Would I not be able to apply for a 2 bedroom for my son to live with me seeing as though he has additional needs and can't live independently?
There's two issues with this.
First. Proof. You need medical backup of this. Letters from social workers etc.
Second. Your son has two parents. If his other parent is happy for him to stay living there and is caring for your son not abusing him, then your son is neither homeless nor living alone.
With an allocation of need for a one bedroom place, you will likely have the opportunity to bid on two bedroom places too, but it's false hope and you are highly unlikely to get one of them. Perhaps you'll get lucky if nobody else in the correct banding bids for it. Realistically though, by bidding on two bedroom places, you're drastically extending the length of time you're in temporary accommodation.

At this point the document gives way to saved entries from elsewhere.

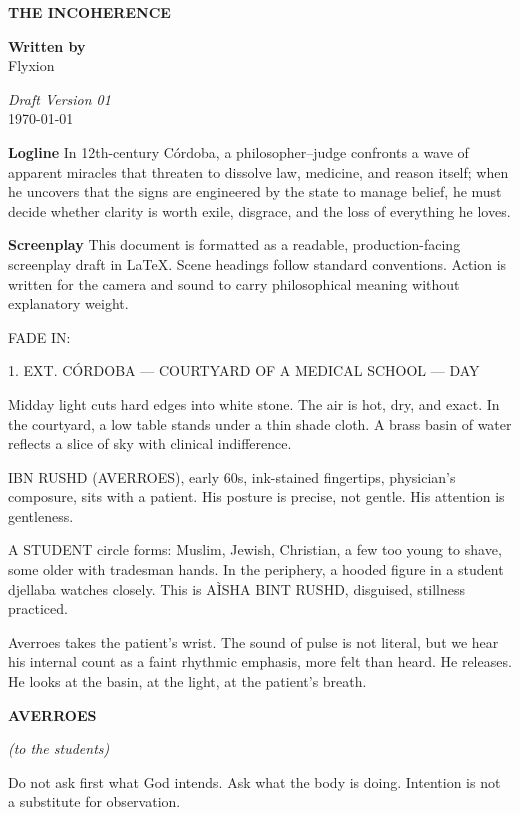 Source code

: \documentclass[12pt]{article}
\newlength{\charindent}
\newlength{\dialogueindent}
\newlength{\dialoguewidth}
\newcommand{\filmtitle}[1]{\begin{center}\LARGE\textbf{#1}\end{center}}
\newcommand{\sectionhead}[1]{\vspace{1em}\textbf{#1}\vspace{0.25em}}
\newcommand{\slug}[1]{\vspace{1.25em}\textsc{#1}\vspace{0.5em}}
\newcommand{\action}[1]{#1}
\newcommand{\character}[1]{%
  \par\vspace{0.75em}%
  \hspace*{\charindent}\textbf{#1}%
}
\newcommand{\parenthetical}[1]{%
  \par\nobreak
  \hspace*{\dialogueindent}\textit{(#1)}%
}
\newcommand{\dialogue}[1]{%
  \par\nobreak
  \hspace*{\dialogueindent}%
  \begin{minipage}[t]{\dialoguewidth}
  #1
  \end{minipage}
}
\begin{document}
\filmtitle{THE INCOHERENCE}

\begin{center}
\vspace{1em}
\textbf{Written by}\\
Flyxion

\vspace{0.5em}
\textit{Draft Version 01}\\
\today
\vspace{1.5em}
\end{center}

\sectionhead{Logline}
In 12th-century C\'ordoba, a philosopher--judge confronts a wave of apparent miracles that threaten to dissolve law, medicine, and reason itself; when he uncovers that the signs are engineered by the state to manage belief, he must decide whether clarity is worth exile, disgrace, and the loss of everything he loves.

\sectionhead{Screenplay}
This document is formatted as a readable, production-facing screenplay draft in \LaTeX. Scene headings follow standard conventions. Action is written for the camera and sound to carry philosophical meaning without explanatory weight.

\slug{FADE IN:}

\slug{1. EXT. C\'ORDOBA --- COURTYARD OF A MEDICAL SCHOOL --- DAY}

\action{Midday light cuts hard edges into white stone. The air is hot, dry, and exact. In the courtyard, a low table stands under a thin shade cloth. A brass basin of water reflects a slice of sky with clinical indifference.}

\action{IBN RUSHD (AVERROES), early 60s, ink-stained fingertips, physician's composure, sits with a patient. His posture is precise, not gentle. His attention is gentleness.}

\action{A STUDENT circle forms: Muslim, Jewish, Christian, a few too young to shave, some older with tradesman hands. In the periphery, a hooded figure in a student djellaba watches closely. This is A\`ISHA BINT RUSHD, disguised, stillness practiced.}

\action{Averroes takes the patient's wrist. The sound of pulse is not literal, but we hear his internal count as a faint rhythmic emphasis, more felt than heard. He releases. He looks at the basin, at the light, at the patient's breath.}

\character{AVERROES}
\parenthetical{to the students}
\dialogue{Do not ask first what God intends. Ask what the body is doing. Intention is not a substitute for observation.}
\end{document}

Temporary accommodation isn't free. And it's expensive. If you're on housing benefit when living as a single person, you'll get special dispensation to have the rent covered by that, above and beyond the usual amount allowed, because it's not your choice to live there. If you have a job and aren't entitled to housing benefit, you'll have to pay the rental yourself. Benefits come from the government except housing benefit, which comes from the council. If the council are paying your rent they're not going to want you in temporary accommodation long term and you'll find if you're unsuccessful with bidding you'll probably be offered a direct let. That's where they don't put the property on the bidding list they just give it to someone of their choice. In my area you can refuse a maximum of two of these before they consider you to have made yourself voluntarily homeless, which would mean you being evicted from temporary accommodation.
All you can do is tell them about your son. Don't delay putting the application in, you can update details at any point. Get yourself on the lists and then start gathering evidence that your son should be housed with you. You may or may not be successful with that.
It's worth bearing in mind that living in a toxic environment will be affecting you son too. My advice is to take the help, get out by any means possible then offer your son a place to stay with you once that's possible. The alternative is both you and your son being trapped in a toxic environment long term.
If your temporary accommodation isn't very nice your son may be better off not being in that environment anyway. If you go into a women's refuge it will be safer and more supportive than some temporary accommodation can be, you'll be less stressed than in a bad place and so better able to help your son. Equally if you got given a one bedroom flat for temporary accommodation you could do as I said and let your son live with you in a bedsit each.
Sorry to be blunt but if you shy away from asking for help then nothing will change, one day you'll die of old age and you son will still be living with your husband (unless husband died first). You're not protecting him by staying, it's only a short term quick fix. You may as well sort it out once and for all by leaving now.
The alternative is to play the long game, which depending on your husband may or may not be possible. You can forget about him moving out. He's discovered from two nights sat in a hotel googling that he's got rights to the tenancy. As a single healthy man he knows he has no chance of being rehoused by the council, so he's hanging oni this cheap secure tenancy. Emotional abuse and coercive control is hard to prove. If you did manage to get it taken seriously by police and actions were taken against you husband, I personally think it's unlikely he'll be removed from the house (yes I'm cynical with little faith). When coercive control ceases to be effective it's common for abuse to ramp up and turn physical. Staying now your eyes have been opened and you've started standing up for yourself, isn't really an option in terms of your safety. But the alternative is to stay and play the long game. Women's Aid can help you make a plan for this if it's what you decide. You'll need a job (so would DH sabotage it preventing you from going so you're fired or take your wages?) and to get yourself into a position to move out into private rented accommodation.
I know all the options suck. The fucked up "silver lining" is this isn't just a relationship breakdown, it's DA which means the chance of a place in a refuge, more points for the bidding list and an acceptance that you're homeless (which you wouldn't otherwise be without the DA) so priority banding. I know it doesn't feel like much of a "golden ticket" but nevertheless it's one you possess and I'd use it to your advantage to get rehoused by the council if I were you.